There is something terrifying and wonderful about the sound that a vacuum milk pump makes when you put it on the udder of a cow. For a brief second, while you're bent over with your face stuck up underneath the rear legs of the beast, the machine sucks at dry air before you make contact with a teat. It's a shhhhhwoosh that Noah was quick to show me how to avoid, but that I had trouble with all the same. Purely mechanical, yet essential in application for the farm's dairy procedures, the milker (I'm not sure if that's technical, I'm really just winging all of this) pumps out the quarters and sends raw milk directly to the central milk collection on the farm. Hawthorne Valley is incredibly careful not to over-milk any of the quarters and is just as protective of their milk container as they are the cows that produce for them.
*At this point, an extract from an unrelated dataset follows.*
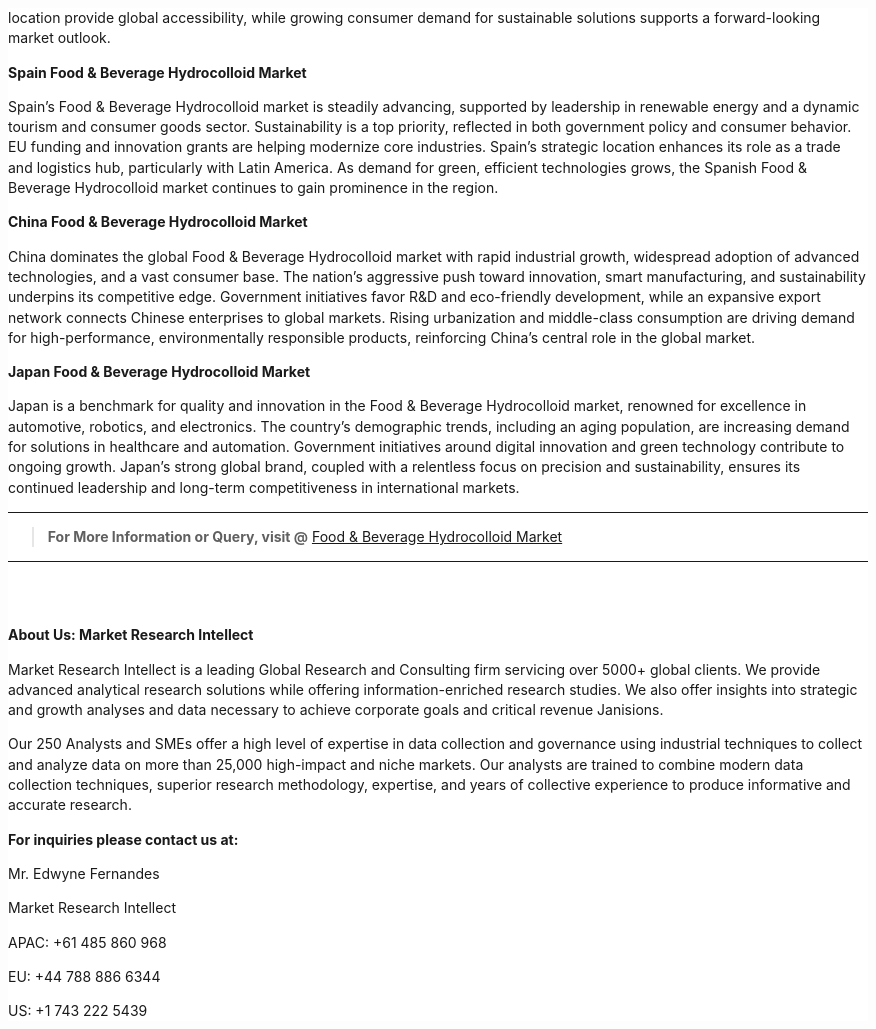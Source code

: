 location provide global accessibility, while growing consumer demand for sustainable solutions supports a forward-looking market outlook.</p><p class="" data-start="4424" data-end="4975"><strong data-start="4424" data-end="4445">Spain Food & Beverage Hydrocolloid Market</strong></p><p class="" data-start="4424" data-end="4975">Spain&rsquo;s Food & Beverage Hydrocolloid market is steadily advancing, supported by leadership in renewable energy and a dynamic tourism and consumer goods sector. Sustainability is a top priority, reflected in both government policy and consumer behavior. EU funding and innovation grants are helping modernize core industries. Spain&rsquo;s strategic location enhances its role as a trade and logistics hub, particularly with Latin America. As demand for green, efficient technologies grows, the Spanish Food & Beverage Hydrocolloid market continues to gain prominence in the region.</p><p class="" data-start="4977" data-end="5589"><strong data-start="4977" data-end="4998">China Food & Beverage Hydrocolloid Market</strong></p><p class="" data-start="4977" data-end="5589">China dominates the global Food & Beverage Hydrocolloid market with rapid industrial growth, widespread adoption of advanced technologies, and a vast consumer base. The nation&rsquo;s aggressive push toward innovation, smart manufacturing, and sustainability underpins its competitive edge. Government initiatives favor R&amp;D and eco-friendly development, while an expansive export network connects Chinese enterprises to global markets. Rising urbanization and middle-class consumption are driving demand for high-performance, environmentally responsible products, reinforcing China&rsquo;s central role in the global market.</p><p class="" data-start="5591" data-end="6162"><strong data-start="5591" data-end="5612">Japan Food & Beverage Hydrocolloid Market</strong></p><p class="" data-start="5591" data-end="6162">Japan is a benchmark for quality and innovation in the Food & Beverage Hydrocolloid market, renowned for excellence in automotive, robotics, and electronics. The country&rsquo;s demographic trends, including an aging population, are increasing demand for solutions in healthcare and automation. Government initiatives around digital innovation and green technology contribute to ongoing growth. Japan&rsquo;s strong global brand, coupled with a relentless focus on precision and sustainability, ensures its continued leadership and long-term competitiveness in international markets.</p><hr /><blockquote><p><span class="font-[700]"><strong>For More Information or Query, visit&nbsp;@</strong>&nbsp;</span><span class="font-[700]"><a href="https://www.marketresearchintellect.com/product/global-food-beverage-hydrocolloid-market/?utm_source=Linkedin&utm_medium=041" target="_blank" data-tracking-control-name="article-ssr-frontend-pulse_little-text-block" data-tracking-will-navigate="" data-test-link="">Food & Beverage Hydrocolloid Market</a></span></p></blockquote><hr /><h3>&nbsp;</h3><p><strong><span class="font-[700]">About Us: Market Research Intellect</span></strong></p><p><span class="">Market Research Intellect is a leading Global Research and Consulting firm servicing over 5000+ global clients. We provide advanced analytical research solutions while offering information-enriched research studies.&nbsp;</span>We also offer insights into strategic and growth analyses and data necessary to achieve corporate goals and critical revenue Janisions.</p><p><span class="">Our 250 Analysts and SMEs offer a high level of expertise in data collection and governance using industrial techniques to collect and analyze data on more than 25,000 high-impact and niche markets. Our analysts are trained to combine modern data collection techniques, superior research methodology, expertise, and years of collective experience to produce informative and accurate research.</span></p><p><strong>For inquiries please contact us at:</strong></p><p>Mr. Edwyne Fernandes</p><p>Market Research Intellect</p><p>APAC: +61 485 860 968</p><p>EU: +44 788 886 6344</p><p>US: +1 743 222 5439</p>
I was showed the milk tank in the creamery a bit later on. It's a large, chilled metal container. Full of milk. I felt a sensation of connectedness... and separation. For some reason I thought about the first bastard that stuck his mouth directly underneath a cow teat and stripped milk into his mouth. Was he jealous of the calfs? Then again the mechanical shhwooosh came flying through me as I glanced at the tank. We're all just animals. Just animals.

Now flash back.

It took us about three hours to finish up milking. We let the cows out to pasture, cleaned the barn, fed the calfs with some hay, and then closed up "shop." I finally got a good look at the farm as the chorus of singing cows wandered out to the hay paddocks. Hay fields as far as I could see to the south, a veggie field to the west with a forested hill for a backdrop, red-paint barns behind me, and massive white hay covers that arched over piles of bails about three times my height. The feeling of evening quickly approaching. Magic hour. I snapped some poor-quality photos then begged Noah for food and water.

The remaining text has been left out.